> _WHAT YOU ARE ASKED TO DO_: With the pictures set aside, return the lines below exactly, beginning at the first and ending at the line containing "1. Download and".

> _Excerpts from a dataset_:
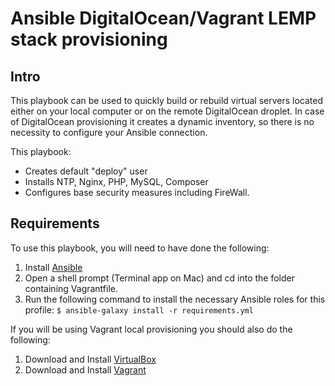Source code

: # Ansible DigitalOcean/Vagrant LEMP stack provisioning

## Intro
This playbook can be used to quickly build or rebuild virtual servers located either on your local computer or on the remote DigitalOcean droplet. In case of DigitalOcean provisioning it creates a dynamic inventory, so there is no necessity to configure your Ansible connection.

This playbook:
* Creates default "deploy" user
* Installs NTP, Nginx, PHP, MySQL, Composer
* Configures base security measures including FireWall.

## Requirements
To use this playbook, you will need to have done the following:

1. Install [Ansible](http://docs.ansible.com/intro_installation.html)
2. Open a shell prompt (Terminal app on Mac) and cd into the folder containing Vagrantfile.
3. Run the following command to install the necessary Ansible roles for this profile: `$ ansible-galaxy install -r requirements.yml`

If you will be using Vagrant local provisioning you should also do the following:
1. Download and Install [VirtualBox](https://www.virtualbox.org/wiki/Downloads)
2. Download and Install [Vagrant](https://www.vagrantup.com/downloads.html)

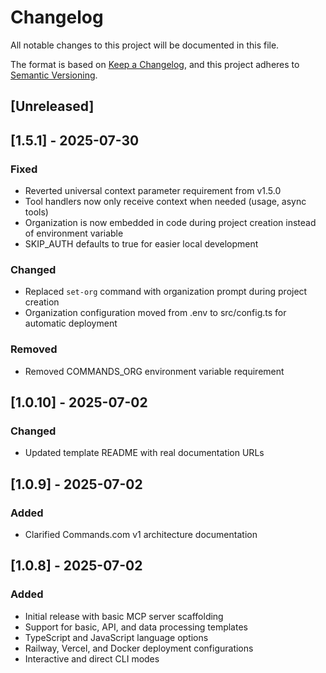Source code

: # Changelog

All notable changes to this project will be documented in this file.

The format is based on [Keep a Changelog](https://keepachangelog.com/en/1.0.0/),
and this project adheres to [Semantic Versioning](https://semver.org/spec/v2.0.0.html).

## [Unreleased]

## [1.5.1] - 2025-07-30

### Fixed
- Reverted universal context parameter requirement from v1.5.0
- Tool handlers now only receive context when needed (usage, async tools)
- Organization is now embedded in code during project creation instead of environment variable
- SKIP_AUTH defaults to true for easier local development

### Changed
- Replaced `set-org` command with organization prompt during project creation
- Organization configuration moved from .env to src/config.ts for automatic deployment

### Removed
- Removed COMMANDS_ORG environment variable requirement

## [1.0.10] - 2025-07-02

### Changed
- Updated template README with real documentation URLs

## [1.0.9] - 2025-07-02

### Added
- Clarified Commands.com v1 architecture documentation

## [1.0.8] - 2025-07-02

### Added
- Initial release with basic MCP server scaffolding
- Support for basic, API, and data processing templates
- TypeScript and JavaScript language options
- Railway, Vercel, and Docker deployment configurations
- Interactive and direct CLI modes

> _TASK ANSWER_:
Source code

: # Ansible DigitalOcean/Vagrant LEMP stack provisioning

## Intro
This playbook can be used to quickly build or rebuild virtual servers located either on your local computer or on the remote DigitalOcean droplet. In case of DigitalOcean provisioning it creates a dynamic inventory, so there is no necessity to configure your Ansible connection.

This playbook:
* Creates default "deploy" user
* Installs NTP, Nginx, PHP, MySQL, Composer
* Configures base security measures including FireWall.

## Requirements
To use this playbook, you will need to have done the following:

1. Install [Ansible](http://docs.ansible.com/intro_installation.html)
2. Open a shell prompt (Terminal app on Mac) and cd into the folder containing Vagrantfile.
3. Run the following command to install the necessary Ansible roles for this profile: `$ ansible-galaxy install -r requirements.yml`

If you will be using Vagrant local provisioning you should also do the following:
1. Download and Install [VirtualBox](https://www.virtualbox.org/wiki/Downloads)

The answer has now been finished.